CVM edita resolução que facilita a emissão e investimento em BDRs
Medida altera definição de emissores estrangeiros, possibilita negociação de BDRs Nível I por investidores de varejo e cria BDRs lastreados em outros ativos
No dia 11 de agosto de 2020, a Comissão de Valores Mobiliários (CVM) editou a Resolução CVM nº 3, que regula a emissão e negociação de certificados de depósito de valores mobiliários representativos de valores mobiliários de emissores estrangeiros (BDRs).

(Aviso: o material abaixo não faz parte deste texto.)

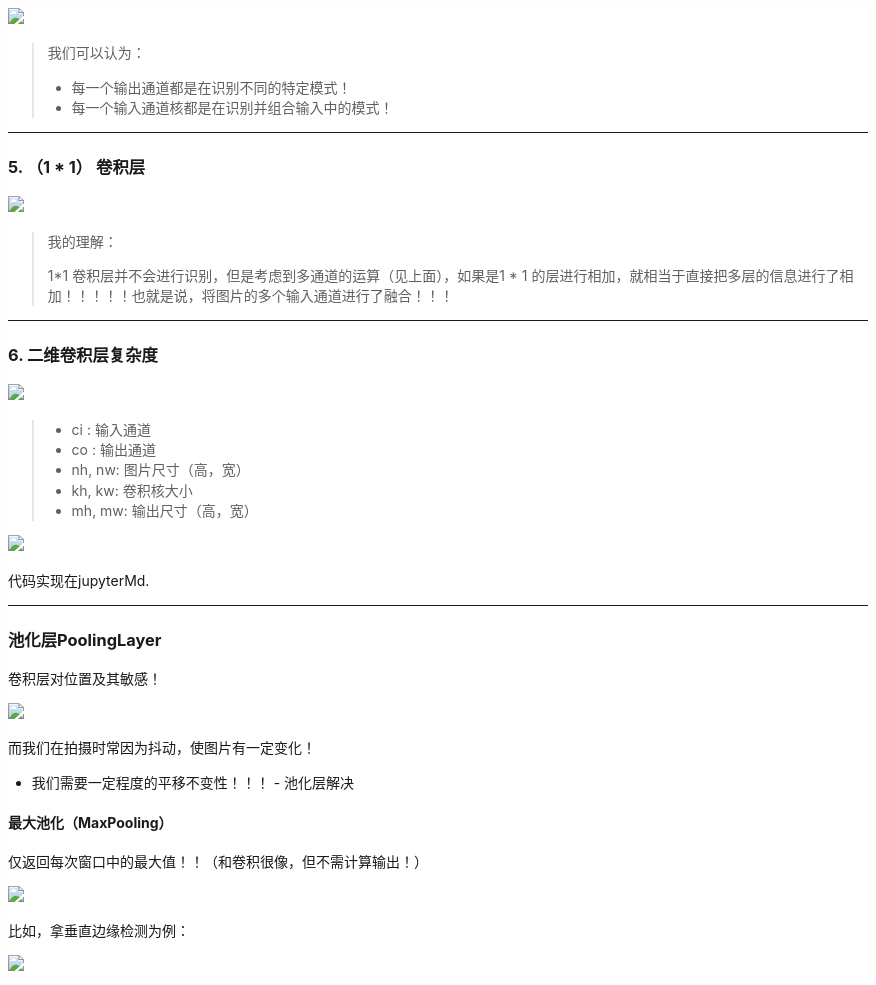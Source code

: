 ![](https://i.imgur.com/zTtBKt3.png)

> 我们可以认为：
> - 每一个输出通道都是在识别不同的特定模式！
> - 每一个输入通道核都是在识别并组合输入中的模式！

---

### 5. （1 * 1） 卷积层

![](https://i.imgur.com/OKx4AxB.png)

> 我的理解：
> 
> 1*1 卷积层并不会进行识别，但是考虑到多通道的运算（见上面），如果是1 * 1 的层进行相加，就相当于直接把多层的信息进行了相加！！！！！也就是说，将图片的多个输入通道进行了融合！！！



---

### 6. 二维卷积层复杂度

![](https://i.imgur.com/OAnpxIO.png)

> - ci : 输入通道
> - co : 输出通道
> - nh, nw: 图片尺寸（高，宽）
> - kh, kw: 卷积核大小
> - mh, mw: 输出尺寸（高，宽）

![](https://i.imgur.com/x4ChoCr.png)

代码实现在jupyterMd.

---

### 池化层PoolingLayer

卷积层对位置及其敏感！

![](https://i.imgur.com/D4yqWd6.png)

而我们在拍摄时常因为抖动，使图片有一定变化！

 - 我们需要一定程度的平移不变性！！！ - 池化层解决

#### 最大池化（MaxPooling）

仅返回每次窗口中的最大值！！（和卷积很像，但不需计算输出！）

![](https://i.imgur.com/mkoPqeH.png)


比如，拿垂直边缘检测为例：

![](https://i.imgur.com/Z06FY78.png)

Dentre as inovações normativas, merecem destaque: a alteração do conceito de emissor estrangeiro; a previsão de aquisição de BDRs Nível I por investidores não qualificados; a previsão de emissão de BDRs com lastro em frações ideais de fundos de índice, como ETFs (exchange traded funds); e a possibilidade de emissão de BDRs lastreados em outros valores mobiliários além de ações.
Conceito de Emissor Estrangeiro
Com o intuito de viabilizar que investidores locais possam investir em valores mobiliários de emissores com operações no Brasil, mas que realizaram ofertas públicas no exterior, e possibilitar que tais emissores realizem parte da captação pretendida também no mercado local, a CVM alterou o conceito de emissor estrangeiro constante da Instrução CVM nº 480, de 7 de dezembro de 2009.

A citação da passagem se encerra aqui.